Think on paper
Ask an agent to do a multi-step task in one shot — "compute the tax, apply the discount, then split three ways" — and it will often hand you a single confident number that's quietly wrong. You can't see where it went off the rails, because there are no rails: the whole computation happened invisibly inside one model call. There's nothing to inspect, nothing to retry, nothing to trust.

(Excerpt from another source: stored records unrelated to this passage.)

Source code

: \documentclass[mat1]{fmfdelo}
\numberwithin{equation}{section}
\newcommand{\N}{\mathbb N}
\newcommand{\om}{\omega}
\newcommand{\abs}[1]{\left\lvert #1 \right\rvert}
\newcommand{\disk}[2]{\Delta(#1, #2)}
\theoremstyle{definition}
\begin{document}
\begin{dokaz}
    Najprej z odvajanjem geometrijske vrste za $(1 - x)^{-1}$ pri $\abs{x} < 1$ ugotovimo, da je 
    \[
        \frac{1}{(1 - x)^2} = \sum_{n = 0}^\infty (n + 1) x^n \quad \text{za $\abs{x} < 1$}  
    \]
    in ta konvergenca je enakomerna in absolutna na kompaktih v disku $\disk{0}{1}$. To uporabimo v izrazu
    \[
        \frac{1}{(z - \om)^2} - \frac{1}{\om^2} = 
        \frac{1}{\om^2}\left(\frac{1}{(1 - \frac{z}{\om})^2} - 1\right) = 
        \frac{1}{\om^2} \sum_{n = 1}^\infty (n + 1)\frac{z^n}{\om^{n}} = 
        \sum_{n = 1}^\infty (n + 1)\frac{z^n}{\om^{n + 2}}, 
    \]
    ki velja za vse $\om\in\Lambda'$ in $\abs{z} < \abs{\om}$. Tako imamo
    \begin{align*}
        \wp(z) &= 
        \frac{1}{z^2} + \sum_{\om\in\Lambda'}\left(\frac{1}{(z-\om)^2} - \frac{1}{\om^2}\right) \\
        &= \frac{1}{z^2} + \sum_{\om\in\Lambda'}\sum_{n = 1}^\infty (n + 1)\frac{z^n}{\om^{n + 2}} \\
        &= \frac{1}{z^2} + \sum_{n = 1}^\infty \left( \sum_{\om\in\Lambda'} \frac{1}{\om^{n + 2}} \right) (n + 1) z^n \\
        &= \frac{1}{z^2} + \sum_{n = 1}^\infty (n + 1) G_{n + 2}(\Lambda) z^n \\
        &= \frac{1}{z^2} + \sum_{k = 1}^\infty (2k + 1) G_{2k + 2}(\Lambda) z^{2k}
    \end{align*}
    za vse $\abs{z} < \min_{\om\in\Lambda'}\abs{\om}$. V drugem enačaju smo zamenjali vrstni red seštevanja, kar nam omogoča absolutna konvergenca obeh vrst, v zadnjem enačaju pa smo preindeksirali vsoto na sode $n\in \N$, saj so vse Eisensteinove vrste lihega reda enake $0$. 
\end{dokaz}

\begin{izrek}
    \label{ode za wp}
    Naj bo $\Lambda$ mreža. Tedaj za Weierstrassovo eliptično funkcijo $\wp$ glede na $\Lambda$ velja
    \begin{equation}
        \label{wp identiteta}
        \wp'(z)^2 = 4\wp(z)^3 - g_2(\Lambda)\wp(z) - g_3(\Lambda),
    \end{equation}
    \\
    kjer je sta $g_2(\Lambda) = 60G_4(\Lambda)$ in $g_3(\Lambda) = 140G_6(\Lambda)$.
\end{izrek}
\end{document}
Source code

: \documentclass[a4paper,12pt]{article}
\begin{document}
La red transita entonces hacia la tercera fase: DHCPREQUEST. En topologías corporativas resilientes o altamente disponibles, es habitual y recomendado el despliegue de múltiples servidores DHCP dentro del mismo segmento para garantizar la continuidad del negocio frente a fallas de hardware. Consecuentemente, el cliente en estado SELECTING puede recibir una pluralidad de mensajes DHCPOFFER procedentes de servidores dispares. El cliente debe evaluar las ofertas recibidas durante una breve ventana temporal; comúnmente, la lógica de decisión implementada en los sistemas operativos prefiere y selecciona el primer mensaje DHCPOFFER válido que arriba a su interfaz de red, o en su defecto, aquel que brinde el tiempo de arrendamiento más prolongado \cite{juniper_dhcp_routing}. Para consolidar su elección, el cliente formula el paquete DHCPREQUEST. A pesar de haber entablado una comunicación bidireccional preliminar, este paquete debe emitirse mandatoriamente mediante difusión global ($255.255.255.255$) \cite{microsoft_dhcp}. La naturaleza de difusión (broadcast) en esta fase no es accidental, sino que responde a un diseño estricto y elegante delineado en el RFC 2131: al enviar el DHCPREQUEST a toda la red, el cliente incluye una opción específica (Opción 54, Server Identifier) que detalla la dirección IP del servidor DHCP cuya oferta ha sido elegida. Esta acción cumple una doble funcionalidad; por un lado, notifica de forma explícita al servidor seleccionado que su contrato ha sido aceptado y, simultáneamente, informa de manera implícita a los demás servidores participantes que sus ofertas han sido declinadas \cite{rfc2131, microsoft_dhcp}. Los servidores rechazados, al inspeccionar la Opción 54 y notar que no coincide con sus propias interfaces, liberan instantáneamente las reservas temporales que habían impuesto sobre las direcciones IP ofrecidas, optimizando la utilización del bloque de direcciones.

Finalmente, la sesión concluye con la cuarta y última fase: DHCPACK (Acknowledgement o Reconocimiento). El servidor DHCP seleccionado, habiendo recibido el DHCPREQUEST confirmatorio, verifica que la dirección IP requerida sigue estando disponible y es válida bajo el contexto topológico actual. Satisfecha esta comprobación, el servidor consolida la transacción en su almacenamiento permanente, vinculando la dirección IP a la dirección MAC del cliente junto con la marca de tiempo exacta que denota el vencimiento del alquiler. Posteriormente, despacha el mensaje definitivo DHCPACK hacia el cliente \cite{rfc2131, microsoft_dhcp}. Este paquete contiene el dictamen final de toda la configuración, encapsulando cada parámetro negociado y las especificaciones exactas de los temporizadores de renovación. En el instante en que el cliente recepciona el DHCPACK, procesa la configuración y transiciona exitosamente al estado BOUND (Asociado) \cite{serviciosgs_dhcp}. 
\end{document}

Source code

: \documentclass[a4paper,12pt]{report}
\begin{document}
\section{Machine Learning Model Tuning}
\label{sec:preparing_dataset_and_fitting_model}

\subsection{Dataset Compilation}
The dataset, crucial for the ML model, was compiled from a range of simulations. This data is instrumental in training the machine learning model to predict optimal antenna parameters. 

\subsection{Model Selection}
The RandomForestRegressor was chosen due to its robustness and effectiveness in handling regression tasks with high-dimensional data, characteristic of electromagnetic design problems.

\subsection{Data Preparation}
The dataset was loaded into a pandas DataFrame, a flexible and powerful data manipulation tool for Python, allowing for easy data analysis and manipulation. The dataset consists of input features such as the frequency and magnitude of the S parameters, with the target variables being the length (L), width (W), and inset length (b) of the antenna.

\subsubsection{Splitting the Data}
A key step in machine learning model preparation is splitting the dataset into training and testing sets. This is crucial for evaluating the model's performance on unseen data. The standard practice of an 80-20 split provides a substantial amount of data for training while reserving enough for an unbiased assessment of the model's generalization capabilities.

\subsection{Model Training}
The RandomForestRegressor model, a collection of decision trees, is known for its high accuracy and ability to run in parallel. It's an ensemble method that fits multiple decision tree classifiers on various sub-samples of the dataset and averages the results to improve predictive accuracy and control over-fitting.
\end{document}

In the last lesson you fit a conversation onto the finite desk. Working memory is what you do with that desk during a single task: a scratchpad the agent writes each intermediate result to, then reads back for the next step. The intuition is the same one that makes you do long division on paper instead of in your head — each step becomes small, named, and visible, so a slip shows up at the exact line it happened. The agent stops making one opaque leap and starts leaving a trace.
Take (a + b) * c with a=7, b=3, c=4. Instead of emitting 40 and hoping, the
agent writes scratchpad.sum = 10, logs it, then reads that back to compute
scratchpad.product = 40, logs that, and reports the last value on the pad as the
answer. If the product had come out as 30, you'd instantly see sum was fine and
the multiply was the bug — diagnosis without re-running anything.
This matters because real agent tasks are long chains — search, then parse, then decide — and a chain with no intermediate state can only fail as a black box. A scratchpad turns failures into located failures, and lets a step re-run from the last good value instead of from scratch.
Here the task is (a + b) * c. The starter cheats and jumps straight to the
answer, so there's no trace to trust. Rewrite it to write the sum to
scratchpad.sum and log it, read it back to compute scratchpad.product and log
that, then report the product as the answer. Done means all three lines appear, in
order, each value read from the pad rather than recomputed inline.
The scratchpad isn't extra work — it's what turns one impossible leap into a chain of steps you can check, retry, and build on.